WHAT IS EXPECTED: From the listing below, pick out each line with the word "groups".

ENTRIES PROVIDED:
┏━━

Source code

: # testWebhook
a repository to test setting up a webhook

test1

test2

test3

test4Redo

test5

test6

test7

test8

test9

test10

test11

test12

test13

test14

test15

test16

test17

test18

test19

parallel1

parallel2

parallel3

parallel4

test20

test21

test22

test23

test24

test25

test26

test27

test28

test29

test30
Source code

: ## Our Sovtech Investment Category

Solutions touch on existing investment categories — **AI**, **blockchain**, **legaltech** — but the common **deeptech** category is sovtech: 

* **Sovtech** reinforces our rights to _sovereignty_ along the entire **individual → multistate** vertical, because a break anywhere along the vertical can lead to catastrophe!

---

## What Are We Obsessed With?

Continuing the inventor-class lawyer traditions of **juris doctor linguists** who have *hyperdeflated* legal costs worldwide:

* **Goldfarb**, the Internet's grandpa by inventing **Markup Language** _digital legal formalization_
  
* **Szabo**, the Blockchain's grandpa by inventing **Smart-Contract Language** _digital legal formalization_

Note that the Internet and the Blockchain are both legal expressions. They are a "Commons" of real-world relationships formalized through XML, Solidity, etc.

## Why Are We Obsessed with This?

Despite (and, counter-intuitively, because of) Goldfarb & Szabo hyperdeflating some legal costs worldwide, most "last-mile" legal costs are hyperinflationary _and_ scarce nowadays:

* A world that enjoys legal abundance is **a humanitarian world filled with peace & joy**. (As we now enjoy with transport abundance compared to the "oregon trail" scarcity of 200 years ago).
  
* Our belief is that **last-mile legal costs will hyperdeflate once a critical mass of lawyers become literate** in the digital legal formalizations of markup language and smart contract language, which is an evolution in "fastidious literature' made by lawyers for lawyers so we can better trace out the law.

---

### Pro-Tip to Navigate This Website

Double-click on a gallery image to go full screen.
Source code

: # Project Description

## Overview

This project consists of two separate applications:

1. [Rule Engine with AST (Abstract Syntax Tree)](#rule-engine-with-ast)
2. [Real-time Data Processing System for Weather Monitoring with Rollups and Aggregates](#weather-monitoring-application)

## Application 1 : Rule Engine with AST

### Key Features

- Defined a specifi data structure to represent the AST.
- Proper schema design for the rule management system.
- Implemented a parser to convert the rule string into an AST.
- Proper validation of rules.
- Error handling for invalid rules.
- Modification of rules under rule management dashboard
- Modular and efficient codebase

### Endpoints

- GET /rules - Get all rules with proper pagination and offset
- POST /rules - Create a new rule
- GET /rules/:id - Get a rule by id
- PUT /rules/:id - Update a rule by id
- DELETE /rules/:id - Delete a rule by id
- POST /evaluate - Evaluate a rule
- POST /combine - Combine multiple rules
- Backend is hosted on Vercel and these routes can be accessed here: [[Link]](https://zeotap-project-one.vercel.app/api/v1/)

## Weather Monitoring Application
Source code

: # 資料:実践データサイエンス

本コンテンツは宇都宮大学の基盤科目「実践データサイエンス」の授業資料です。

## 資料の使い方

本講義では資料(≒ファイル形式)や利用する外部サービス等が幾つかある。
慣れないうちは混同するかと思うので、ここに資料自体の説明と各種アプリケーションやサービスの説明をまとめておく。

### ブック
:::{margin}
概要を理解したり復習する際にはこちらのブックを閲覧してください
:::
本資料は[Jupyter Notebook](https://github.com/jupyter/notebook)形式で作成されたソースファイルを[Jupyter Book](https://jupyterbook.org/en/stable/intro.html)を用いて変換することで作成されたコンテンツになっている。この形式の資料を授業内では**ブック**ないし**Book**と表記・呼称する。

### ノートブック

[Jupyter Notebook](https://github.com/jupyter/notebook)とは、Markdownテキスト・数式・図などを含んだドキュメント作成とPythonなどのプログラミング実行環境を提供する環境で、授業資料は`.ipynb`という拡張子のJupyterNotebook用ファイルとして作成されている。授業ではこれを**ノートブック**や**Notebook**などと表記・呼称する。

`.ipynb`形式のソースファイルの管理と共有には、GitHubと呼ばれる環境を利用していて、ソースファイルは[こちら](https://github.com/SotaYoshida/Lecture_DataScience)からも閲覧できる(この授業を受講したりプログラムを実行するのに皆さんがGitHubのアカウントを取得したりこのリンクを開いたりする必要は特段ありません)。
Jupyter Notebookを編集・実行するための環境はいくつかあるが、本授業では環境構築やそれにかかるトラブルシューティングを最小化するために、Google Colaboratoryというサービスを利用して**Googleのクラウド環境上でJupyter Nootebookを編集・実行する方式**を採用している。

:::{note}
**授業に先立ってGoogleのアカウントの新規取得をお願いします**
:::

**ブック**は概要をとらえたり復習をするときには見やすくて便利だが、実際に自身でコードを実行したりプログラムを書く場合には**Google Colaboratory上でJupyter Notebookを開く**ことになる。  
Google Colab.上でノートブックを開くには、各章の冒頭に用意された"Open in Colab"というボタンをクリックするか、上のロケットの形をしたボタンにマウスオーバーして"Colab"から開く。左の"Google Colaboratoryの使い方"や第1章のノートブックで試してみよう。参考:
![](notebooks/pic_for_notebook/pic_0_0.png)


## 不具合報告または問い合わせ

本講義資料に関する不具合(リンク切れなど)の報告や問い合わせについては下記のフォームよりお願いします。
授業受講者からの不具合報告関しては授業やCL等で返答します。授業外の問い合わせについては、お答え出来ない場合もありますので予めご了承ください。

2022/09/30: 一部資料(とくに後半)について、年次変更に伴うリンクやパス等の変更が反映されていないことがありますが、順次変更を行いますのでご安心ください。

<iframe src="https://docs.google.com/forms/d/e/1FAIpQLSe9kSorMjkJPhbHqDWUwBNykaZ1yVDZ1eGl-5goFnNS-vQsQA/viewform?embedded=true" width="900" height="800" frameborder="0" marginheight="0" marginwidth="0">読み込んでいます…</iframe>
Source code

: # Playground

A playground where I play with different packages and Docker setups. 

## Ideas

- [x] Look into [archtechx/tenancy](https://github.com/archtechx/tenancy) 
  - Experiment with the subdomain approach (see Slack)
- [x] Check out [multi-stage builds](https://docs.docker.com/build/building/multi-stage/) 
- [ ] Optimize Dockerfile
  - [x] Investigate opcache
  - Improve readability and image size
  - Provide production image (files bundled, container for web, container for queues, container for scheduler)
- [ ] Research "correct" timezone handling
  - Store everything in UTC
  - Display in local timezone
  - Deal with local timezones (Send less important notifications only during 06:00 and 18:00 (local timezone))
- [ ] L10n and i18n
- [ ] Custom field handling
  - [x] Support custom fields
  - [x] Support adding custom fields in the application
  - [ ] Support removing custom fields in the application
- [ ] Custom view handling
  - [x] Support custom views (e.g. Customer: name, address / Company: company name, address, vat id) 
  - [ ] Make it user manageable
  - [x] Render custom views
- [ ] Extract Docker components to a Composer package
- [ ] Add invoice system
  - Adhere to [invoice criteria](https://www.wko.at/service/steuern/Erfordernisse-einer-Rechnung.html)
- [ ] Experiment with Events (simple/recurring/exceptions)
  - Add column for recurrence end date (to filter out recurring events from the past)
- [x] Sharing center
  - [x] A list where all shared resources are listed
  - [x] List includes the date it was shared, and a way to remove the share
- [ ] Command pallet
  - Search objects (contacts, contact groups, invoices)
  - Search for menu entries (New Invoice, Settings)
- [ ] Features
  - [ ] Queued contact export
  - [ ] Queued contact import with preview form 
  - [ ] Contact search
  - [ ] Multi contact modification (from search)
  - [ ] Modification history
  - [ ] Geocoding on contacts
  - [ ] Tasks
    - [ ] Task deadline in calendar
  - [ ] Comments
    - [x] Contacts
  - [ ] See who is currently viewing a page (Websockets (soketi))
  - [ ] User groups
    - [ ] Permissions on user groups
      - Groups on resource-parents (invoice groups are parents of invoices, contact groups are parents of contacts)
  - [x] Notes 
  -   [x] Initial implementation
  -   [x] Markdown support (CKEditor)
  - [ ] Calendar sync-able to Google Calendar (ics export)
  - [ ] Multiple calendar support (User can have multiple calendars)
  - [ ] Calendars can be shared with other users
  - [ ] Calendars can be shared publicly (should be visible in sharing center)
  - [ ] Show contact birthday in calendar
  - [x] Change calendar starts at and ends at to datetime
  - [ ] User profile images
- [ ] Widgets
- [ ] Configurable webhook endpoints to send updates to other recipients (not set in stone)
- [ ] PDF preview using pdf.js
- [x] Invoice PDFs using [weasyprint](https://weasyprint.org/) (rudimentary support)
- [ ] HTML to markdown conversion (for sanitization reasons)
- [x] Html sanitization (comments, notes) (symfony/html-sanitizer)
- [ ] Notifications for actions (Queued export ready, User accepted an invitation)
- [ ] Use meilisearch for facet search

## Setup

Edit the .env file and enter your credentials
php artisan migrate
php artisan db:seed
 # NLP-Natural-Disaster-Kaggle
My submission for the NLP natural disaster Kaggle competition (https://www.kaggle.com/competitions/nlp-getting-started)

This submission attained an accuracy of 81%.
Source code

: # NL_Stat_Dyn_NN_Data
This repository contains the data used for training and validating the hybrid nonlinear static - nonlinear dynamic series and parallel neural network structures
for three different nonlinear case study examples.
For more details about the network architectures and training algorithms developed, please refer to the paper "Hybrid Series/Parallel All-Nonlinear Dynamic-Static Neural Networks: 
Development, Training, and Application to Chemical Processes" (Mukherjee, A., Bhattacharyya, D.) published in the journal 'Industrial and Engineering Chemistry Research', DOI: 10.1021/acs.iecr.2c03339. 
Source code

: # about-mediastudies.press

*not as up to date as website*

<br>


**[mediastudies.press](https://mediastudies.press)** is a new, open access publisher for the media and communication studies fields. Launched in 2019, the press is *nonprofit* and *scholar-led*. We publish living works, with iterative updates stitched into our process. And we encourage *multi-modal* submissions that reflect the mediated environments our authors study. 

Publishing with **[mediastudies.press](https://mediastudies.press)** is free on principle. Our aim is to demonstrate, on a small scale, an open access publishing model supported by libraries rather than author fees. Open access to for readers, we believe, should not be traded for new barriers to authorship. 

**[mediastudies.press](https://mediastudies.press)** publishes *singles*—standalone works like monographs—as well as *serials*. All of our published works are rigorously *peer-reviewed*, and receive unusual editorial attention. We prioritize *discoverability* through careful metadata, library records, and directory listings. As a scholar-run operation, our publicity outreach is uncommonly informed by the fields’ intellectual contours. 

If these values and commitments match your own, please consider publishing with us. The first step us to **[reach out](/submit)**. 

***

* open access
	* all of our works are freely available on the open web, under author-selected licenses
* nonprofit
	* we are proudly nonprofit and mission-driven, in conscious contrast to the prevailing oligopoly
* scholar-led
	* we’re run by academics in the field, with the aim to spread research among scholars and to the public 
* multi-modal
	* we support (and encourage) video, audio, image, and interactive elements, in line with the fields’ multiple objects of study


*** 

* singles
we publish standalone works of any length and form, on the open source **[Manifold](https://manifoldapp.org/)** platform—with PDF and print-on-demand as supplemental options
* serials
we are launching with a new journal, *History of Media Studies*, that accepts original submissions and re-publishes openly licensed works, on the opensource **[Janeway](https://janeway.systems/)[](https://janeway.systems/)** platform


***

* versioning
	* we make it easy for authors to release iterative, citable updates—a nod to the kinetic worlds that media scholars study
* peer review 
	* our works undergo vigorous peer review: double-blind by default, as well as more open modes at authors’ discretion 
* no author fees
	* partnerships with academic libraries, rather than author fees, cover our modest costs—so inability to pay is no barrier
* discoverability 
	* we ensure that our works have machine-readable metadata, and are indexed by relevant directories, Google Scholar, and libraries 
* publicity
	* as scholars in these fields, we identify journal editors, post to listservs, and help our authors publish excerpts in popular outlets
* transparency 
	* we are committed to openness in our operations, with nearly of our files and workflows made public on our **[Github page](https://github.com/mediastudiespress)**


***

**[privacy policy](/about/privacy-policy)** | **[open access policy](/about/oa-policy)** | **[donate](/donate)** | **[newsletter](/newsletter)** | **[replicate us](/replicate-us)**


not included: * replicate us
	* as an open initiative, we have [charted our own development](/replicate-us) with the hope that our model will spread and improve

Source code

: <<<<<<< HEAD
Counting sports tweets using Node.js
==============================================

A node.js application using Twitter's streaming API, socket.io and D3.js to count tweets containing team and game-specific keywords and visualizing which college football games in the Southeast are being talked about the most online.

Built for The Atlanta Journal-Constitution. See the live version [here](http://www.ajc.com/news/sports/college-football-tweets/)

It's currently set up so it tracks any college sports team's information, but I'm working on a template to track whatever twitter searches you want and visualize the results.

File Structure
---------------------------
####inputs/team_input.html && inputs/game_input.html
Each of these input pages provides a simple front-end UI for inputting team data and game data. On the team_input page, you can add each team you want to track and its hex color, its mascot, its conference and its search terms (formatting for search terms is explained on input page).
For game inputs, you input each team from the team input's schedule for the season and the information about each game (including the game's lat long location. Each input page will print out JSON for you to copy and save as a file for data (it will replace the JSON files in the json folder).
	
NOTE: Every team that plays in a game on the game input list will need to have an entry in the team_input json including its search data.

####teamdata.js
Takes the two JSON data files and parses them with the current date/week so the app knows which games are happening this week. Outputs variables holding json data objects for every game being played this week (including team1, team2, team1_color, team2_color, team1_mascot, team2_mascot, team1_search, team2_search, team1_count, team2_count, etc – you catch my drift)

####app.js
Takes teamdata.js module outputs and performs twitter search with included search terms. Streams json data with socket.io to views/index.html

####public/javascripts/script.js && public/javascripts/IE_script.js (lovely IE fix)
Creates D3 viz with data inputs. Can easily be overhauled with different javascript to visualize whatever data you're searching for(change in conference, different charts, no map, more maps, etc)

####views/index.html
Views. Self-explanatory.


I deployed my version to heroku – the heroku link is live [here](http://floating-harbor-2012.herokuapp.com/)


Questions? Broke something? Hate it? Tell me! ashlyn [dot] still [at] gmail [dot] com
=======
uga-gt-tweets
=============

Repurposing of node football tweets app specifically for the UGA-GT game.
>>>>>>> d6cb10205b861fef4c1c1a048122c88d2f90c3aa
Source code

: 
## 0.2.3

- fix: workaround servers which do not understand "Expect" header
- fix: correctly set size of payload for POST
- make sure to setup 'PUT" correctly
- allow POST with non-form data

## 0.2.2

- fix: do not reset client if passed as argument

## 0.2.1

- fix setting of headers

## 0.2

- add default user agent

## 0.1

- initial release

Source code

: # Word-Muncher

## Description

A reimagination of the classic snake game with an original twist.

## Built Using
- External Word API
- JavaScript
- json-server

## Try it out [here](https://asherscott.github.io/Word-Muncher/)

┗━━

SOLVED EXERCISE:
  - Search objects (contacts, contact groups, invoices)
  - [ ] User groups
    - [ ] Permissions on user groups
      - Groups on resource-parents (invoice groups are parents of invoices, contact groups are parents of contacts)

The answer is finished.